Consider using a travel agent — now called a “travel adviser” — to get luxury-travel perks. Upchurch, of the Virtuoso network of luxury travel agencies, gave an example. “A client called about booking a three-night stay at the Aria hotel in Las Vegas, after finding an ‘awesome’ rate online and asked one of our travel advisers to beat it. The adviser said: ‘I can’t beat the rate; my rate is $20 more per night, but if you book with me, you get breakfasts included and a VIP upgrade and a $100 resort credit, so the value of the stay is much better. You’ll pay an extra $60 total for a three-night stay in exchange for $200 in value.”
Spend money for a private guide when traveling abroad. “If you’re going to splurge on one thing, do it on a private guide who can take you places where you can’t go otherwise or wouldn’t have gone — a local who knows the ins and outs so you’re not waiting in lines,” said Barkley. If you need to find one, ask your hotel’s concierge, she added.
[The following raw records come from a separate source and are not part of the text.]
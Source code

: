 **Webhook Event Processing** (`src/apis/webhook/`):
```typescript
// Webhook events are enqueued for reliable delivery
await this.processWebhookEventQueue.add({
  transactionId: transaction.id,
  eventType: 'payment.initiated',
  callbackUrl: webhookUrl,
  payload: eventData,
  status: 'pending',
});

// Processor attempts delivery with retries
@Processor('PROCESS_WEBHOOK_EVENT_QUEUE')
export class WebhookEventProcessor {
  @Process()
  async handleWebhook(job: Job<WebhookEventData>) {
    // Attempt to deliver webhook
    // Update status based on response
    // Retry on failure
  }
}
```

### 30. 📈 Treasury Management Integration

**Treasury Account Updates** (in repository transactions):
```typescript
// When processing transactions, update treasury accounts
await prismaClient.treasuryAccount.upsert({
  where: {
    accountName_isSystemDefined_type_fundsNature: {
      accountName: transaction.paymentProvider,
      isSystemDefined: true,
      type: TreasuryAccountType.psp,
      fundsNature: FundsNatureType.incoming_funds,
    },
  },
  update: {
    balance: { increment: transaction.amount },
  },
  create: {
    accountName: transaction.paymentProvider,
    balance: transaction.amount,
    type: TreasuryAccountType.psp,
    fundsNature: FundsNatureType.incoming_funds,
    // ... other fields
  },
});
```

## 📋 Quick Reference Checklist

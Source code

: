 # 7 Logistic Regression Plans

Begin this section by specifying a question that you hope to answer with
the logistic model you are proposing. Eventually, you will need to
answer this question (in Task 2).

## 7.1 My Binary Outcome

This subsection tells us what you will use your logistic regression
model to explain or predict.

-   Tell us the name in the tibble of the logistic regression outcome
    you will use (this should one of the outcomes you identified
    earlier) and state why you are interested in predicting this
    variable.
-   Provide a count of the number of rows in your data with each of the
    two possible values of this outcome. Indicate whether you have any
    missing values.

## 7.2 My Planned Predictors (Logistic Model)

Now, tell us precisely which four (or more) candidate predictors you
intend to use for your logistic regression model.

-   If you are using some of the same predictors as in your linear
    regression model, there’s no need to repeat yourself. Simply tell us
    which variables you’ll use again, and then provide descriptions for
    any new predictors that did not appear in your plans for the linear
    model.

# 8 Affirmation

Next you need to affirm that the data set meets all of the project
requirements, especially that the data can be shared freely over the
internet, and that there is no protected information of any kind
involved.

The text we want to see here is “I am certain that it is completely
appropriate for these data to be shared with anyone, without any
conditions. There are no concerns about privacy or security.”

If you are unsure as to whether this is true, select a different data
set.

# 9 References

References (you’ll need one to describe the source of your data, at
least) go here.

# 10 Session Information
And, Upchurch said, you may be able to get a guide for 20 to 40 percent less during the week than on a weekend.
Try “high/low” eating when overseas. That, said Upchurch, means you might go to a Michelin-star restaurant lunch (where prices can be half those at the same place for dinner) and then have street food for dinner.
Know whether haggling is expected or shunned. “In some parts, it’s expected and it’s a nice thing to do, going back and forth. When I was buying jewelry in India, tea was brought out,” said Daisann McLane, a former New York Times Frugal Traveler columnist. “I wouldn’t try doing it in Paris.”
When packing a suitcase, lay on the top a printout with your name, address, phone number and email address. That way, said Liam P. Cusack, managing editor of Cruise & Travel Report, “if your baggage tag gets ripped off and your bag gets delayed by the airline, they’ll be able to know how to find you.”
Be sure your passport is valid for at least six months after you plan to travel. If it’s not, Cusack said, you may be denied boarding on your flight.
Buy an AirSelfie, said Knutsson. “It’s a drone with a camera that you can fit in your pocket. You download the app and throw the AirSelfie up in the air and it takes aerial pictures of you for a minute or two and then comes back to you,” he explained. The AirSelfie2 sells for $199.95.